Incendie de la cathédrale Notre-Dame de Paris (source : Le Monde)

L’Homme a mangé la Terre 

Mais les flammes n’ont pas brûlé pas que Notre-Dame. La planète brûle sous le feu de nos activités humaines. « L’Homme a mangé la Terre » affirmait un documentaire récent (toujours visionnable en podcast sur le site d’Arte https://www.arte.tv/fr/videos/073938-000-A/l-homme-a-mange-la-terre/),d’un appétit vorace, égoïste et irresponsable. On le sait depuis longtemps. Combien de temps ? Quelques années, pire quelques décennies. Celles et ceux de ma génération s’en souviennent, ils doivent se sentir toutes et tous un peu coupables, à défaut d’en être responsable. 17 ans… « Notre maison brûle et nous regardons ailleurs » a-t-on entendu Jacques Chirac professer au Sommet de la Terre de Johannesburg en 2002.  19 ans… Deux ans plus tôt, en 2000 Josef Crutzen, définit la notion d’anthropocène : l’espèce humaine exerce une telle influence sur la planète qu’elle est comparable aux grandes transformations géologiques du passé. « Si l’on rapporte l’histoire de notre planète à une journée de 24 heures, l’homme est apparu dans les 5 dernières secondes. Et l’époque de l’anthropocène, c’est-à-dire l’époque industrielle, serait apparue dans les 2 derniers millièmes de seconde ». 27 ans… Et puis le Sommet de la Terre à Rio de Janeiro en 1992, avec des espoirs immenses et des lendemains et impacts nuls ou presque, les émissions globales de dioxyde de carbone (CO2) ayant augmenté dans le monde de près de 50 % depuis 1990. 40 ans… Une vidéo sur le site de l’INA de 1979 montre Haroun Tazieff et le Commandant Cousteau expliquer, notamment pour le premier, que le risque de réchauffement climatique vient de la pollution industrielle qui peut créer un effet de serre qui peut faire monter le niveau de l’eau https://www.ina.fr/video/I07151948. Haroun Tazieff explique qu’il faut replanter des arbres, partout dans le monde.
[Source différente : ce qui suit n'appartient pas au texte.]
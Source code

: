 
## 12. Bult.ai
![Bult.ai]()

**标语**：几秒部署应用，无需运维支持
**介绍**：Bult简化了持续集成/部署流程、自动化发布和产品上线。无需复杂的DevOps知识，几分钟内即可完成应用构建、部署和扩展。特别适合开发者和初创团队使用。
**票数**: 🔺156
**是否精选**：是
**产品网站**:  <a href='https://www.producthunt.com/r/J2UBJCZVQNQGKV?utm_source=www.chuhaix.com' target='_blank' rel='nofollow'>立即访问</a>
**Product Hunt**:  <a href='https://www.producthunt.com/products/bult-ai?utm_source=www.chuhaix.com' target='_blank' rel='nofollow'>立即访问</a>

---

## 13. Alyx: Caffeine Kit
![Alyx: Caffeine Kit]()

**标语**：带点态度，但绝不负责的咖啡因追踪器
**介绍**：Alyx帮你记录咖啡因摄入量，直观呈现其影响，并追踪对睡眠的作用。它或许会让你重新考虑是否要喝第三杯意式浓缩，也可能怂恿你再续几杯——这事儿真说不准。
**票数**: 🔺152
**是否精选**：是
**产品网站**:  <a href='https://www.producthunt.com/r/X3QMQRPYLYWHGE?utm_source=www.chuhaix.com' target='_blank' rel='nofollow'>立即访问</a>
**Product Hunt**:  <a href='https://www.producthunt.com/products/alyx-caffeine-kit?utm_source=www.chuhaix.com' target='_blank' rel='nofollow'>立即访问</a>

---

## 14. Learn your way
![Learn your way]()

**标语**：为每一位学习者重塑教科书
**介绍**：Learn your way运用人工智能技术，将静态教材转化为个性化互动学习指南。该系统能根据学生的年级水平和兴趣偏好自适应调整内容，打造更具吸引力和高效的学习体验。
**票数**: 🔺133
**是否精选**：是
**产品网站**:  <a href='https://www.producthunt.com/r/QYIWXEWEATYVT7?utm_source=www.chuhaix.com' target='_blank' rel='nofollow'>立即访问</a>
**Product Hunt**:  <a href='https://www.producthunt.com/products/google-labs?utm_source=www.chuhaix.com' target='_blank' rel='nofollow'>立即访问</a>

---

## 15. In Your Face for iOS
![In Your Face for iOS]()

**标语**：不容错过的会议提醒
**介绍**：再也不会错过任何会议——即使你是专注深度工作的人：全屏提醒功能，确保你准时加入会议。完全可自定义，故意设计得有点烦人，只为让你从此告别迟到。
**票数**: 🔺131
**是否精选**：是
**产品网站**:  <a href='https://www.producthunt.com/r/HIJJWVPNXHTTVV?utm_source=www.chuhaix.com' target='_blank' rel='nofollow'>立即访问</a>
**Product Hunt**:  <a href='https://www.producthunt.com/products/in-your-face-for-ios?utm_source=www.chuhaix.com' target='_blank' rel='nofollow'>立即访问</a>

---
En France, en Nouvelle-Guinée, en Afrique, en Amazonie.  On ne peut pas dire qu’en quarante ans, nous n’avons pas entendu le message. Qu’avons-nous fait concrètement ? Organiser des sommets partout dans le monde au bilan carbone désastreux et aux engagements parfaitement illusoires et inefficaces ? Les larmes de Laurent Fabius à la COP21 ont-elles permis d’éteindre notre incendie planétaire ?La 6èmeextinction est en marche et c’est sans doute qui elle s’annonce comme notre nouveau monde ! 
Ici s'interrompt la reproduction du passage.